Material provided:
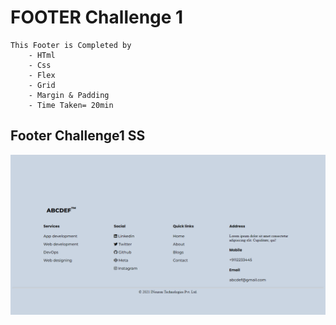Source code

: # FOOTER Challenge 1
    This Footer is Completed by
        - HTml
        - Css
        - Flex 
        - Grid
        - Margin & Padding
        - Time Taken= 20min
## Footer Challenge1 SS
![Screenshot](./Footer%201%20SS.png)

Work item:
All of the entries above need to be transcribed exactly, except for the pictures.

Task solution:
Source code

: # FOOTER Challenge 1
    This Footer is Completed by
        - HTml
        - Css
        - Flex 
        - Grid
        - Margin & Padding
        - Time Taken= 20min
## Footer Challenge1 SS
![Screenshot](./Footer%201%20SS.png)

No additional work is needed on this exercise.